Colombia has lashed out at an International Court of Justice ruling granting the country sovereignty over a group of tiny islands in the western Caribbean - but not its waters.
The president is furious that the court in the Netherlands has also granted Nicaragua control of a large swathe of the surrounding sea and seabed that could hold oil reserves.
The decision not to grant Colombia full sovereignty over the waters connecting all San Andres' islands drew a vehement objection from Colombia's president.
Based on evidence presented to the judges by lawyers for both nations, "Colombia and not Nicaragua has sovereignty over the islands", the court's president Peter Tomka told delegations from both sides.
Despite having its sovereignty claim over the islands rejected, Nicaragua hailed the ruling as a victory.
"Colombia was acting like it was the owner of these islands and like it was owner of all the maritime territory, and the court told them no, that's not how it is," Nicaragua's representative at the court, Carlos Arguello, told the country's national television channel from The Hague. "We've been given very important maritime territory."
The ruling gave Nicaragua "incredible potential wealth and future exploitation of fisheries and other resources, such as minerals", he said. "That's what we were seeking and that's what resulted."

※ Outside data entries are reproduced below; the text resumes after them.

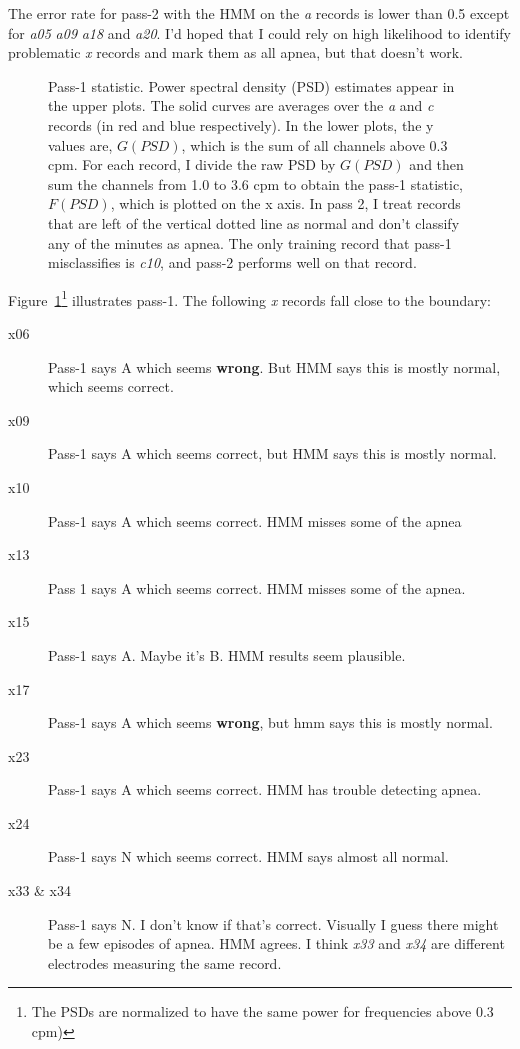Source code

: \documentclass[12pt]{article}
\begin{document}
The error rate for pass-2 with the HMM on the \emph{a} records is
lower than 0.5 except for \emph{a05} \emph{a09} \emph{a18} and
\emph{a20}.  I'd hoped that I could rely on high likelihood to
identify problematic \emph{x} records and mark them as all apnea, but
that doesn't work.

\begin{figure}
  \centering
    \caption{Pass-1 statistic.  Power spectral density (PSD) estimates
      appear in the upper plots.  The solid curves are averages over
      the \emph{a} and \emph{c} records (in red and blue
      respectively).  In the lower plots, the y values are, $G(PSD)$,
      which is the sum of all channels above 0.3 cpm.  For each
      record, I divide the raw PSD by $G(PSD)$ and then sum the
      channels from 1.0 to 3.6 cpm to obtain the pass-1 statistic,
      $F(PSD)$, which is plotted on the x axis.  In pass 2, I treat
      records that are left of the vertical dotted line as normal and
      don't classify any of the minutes as apnea.  The only training
      record that pass-1 misclassifies is \emph{c10}, and pass-2
      performs well on that record.}
  \label{fig:statistics}
\end{figure}

Figure~\ref{fig:statistics}\footnote{The PSDs are normalized to have
  the same power for frequencies above 0.3 cpm)} illustrates pass-1.
  The following \emph{x} records fall close to the boundary:
\begin{description}
\item[x06] Pass-1 says A which seems \textbf{wrong}.  But HMM says this
  is mostly normal, which seems correct.
\item[x09] Pass-1 says A which seems correct, but HMM says this is
  mostly normal.
\item[x10] Pass-1 says A which seems correct.  HMM misses some of the
  apnea
\item[x13] Pass 1 says A which seems correct.  HMM misses some of the
  apnea.
\item[x15] Pass-1 says A.  Maybe it's B.  HMM results seem plausible.
\item[x17] Pass-1 says A which seems \textbf{wrong}, but hmm says this
  is mostly normal.
\item[x23] Pass-1 says A which seems correct.  HMM has trouble
  detecting apnea.
\item[x24] Pass-1 says N which seems correct.  HMM says almost all
  normal.
\item[x33 \& x34] Pass-1 says N.  I don't know if that's correct.
  Visually I guess there might be a few episodes of apnea.  HMM
  agrees.  I think \emph{x33} and \emph{x34} are different electrodes
  measuring the same record.
\end{description}
\end{document}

President Juan Manuel Santos told fellow Colombians in a national speech that the court had "committed grave errors" by ignoring the terms of the very treaty it had declared valid and that the decision would hurt the archipelago's fishermen.
The decision effectively cut off four small islands from the rest of the archipelago and Mr Santos said he could not accept the court's "omissions, errors, excesses and inconsistencies".
While Mr Santos said he recognised that the court's decision was final and legally binding, he said Colombia "emphatically rejects this aspect of the decision" and "we don't rule out any recourse or mechanism that international law gives us to defend our rights".